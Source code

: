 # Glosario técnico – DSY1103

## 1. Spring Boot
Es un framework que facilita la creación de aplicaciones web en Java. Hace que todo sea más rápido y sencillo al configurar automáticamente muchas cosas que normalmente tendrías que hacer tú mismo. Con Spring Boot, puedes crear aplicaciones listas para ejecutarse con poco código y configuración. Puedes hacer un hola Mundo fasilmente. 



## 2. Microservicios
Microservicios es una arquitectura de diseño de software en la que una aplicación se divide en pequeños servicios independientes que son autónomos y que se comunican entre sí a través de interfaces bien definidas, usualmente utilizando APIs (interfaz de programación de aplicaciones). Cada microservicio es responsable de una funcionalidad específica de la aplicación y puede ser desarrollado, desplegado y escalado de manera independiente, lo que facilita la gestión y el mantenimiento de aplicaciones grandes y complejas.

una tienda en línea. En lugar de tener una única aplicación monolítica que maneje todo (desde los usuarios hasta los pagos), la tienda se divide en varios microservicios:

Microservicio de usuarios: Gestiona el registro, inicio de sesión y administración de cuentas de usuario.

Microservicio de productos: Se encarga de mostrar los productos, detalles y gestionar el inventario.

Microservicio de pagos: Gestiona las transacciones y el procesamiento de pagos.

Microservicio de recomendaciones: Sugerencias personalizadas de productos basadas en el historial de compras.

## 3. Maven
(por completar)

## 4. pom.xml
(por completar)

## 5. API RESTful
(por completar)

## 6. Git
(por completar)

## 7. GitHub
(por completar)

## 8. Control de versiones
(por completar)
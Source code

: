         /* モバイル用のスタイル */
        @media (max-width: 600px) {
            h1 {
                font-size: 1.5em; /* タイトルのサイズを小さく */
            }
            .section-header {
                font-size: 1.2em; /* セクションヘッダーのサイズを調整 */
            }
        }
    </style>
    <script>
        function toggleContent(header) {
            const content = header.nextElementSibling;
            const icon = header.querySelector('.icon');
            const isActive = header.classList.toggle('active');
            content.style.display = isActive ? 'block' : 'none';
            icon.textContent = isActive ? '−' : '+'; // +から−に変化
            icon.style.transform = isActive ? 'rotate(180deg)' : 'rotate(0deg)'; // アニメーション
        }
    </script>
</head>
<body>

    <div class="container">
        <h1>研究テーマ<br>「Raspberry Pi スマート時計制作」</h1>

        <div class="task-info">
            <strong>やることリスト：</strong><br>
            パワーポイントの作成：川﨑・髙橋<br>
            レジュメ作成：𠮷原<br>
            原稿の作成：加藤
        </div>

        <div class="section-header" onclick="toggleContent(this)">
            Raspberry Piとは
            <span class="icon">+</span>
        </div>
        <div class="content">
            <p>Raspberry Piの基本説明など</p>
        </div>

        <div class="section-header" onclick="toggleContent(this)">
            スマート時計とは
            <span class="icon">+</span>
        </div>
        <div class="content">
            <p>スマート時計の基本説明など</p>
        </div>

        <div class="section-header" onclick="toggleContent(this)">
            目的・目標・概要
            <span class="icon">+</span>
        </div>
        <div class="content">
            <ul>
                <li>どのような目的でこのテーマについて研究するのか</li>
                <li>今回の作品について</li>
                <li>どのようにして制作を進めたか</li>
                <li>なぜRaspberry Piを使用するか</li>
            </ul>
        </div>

==========

> **Description of the task**: Return all lines of the material above in which the word "header" occurs.

> **Written solution**:
            .section-header {
        function toggleContent(header) {
            const content = header.nextElementSibling;
            const icon = header.querySelector('.icon');
            const isActive = header.classList.toggle('active');
        <div class="section-header" onclick="toggleContent(this)">
        <div class="section-header" onclick="toggleContent(this)">
        <div class="section-header" onclick="toggleContent(this)">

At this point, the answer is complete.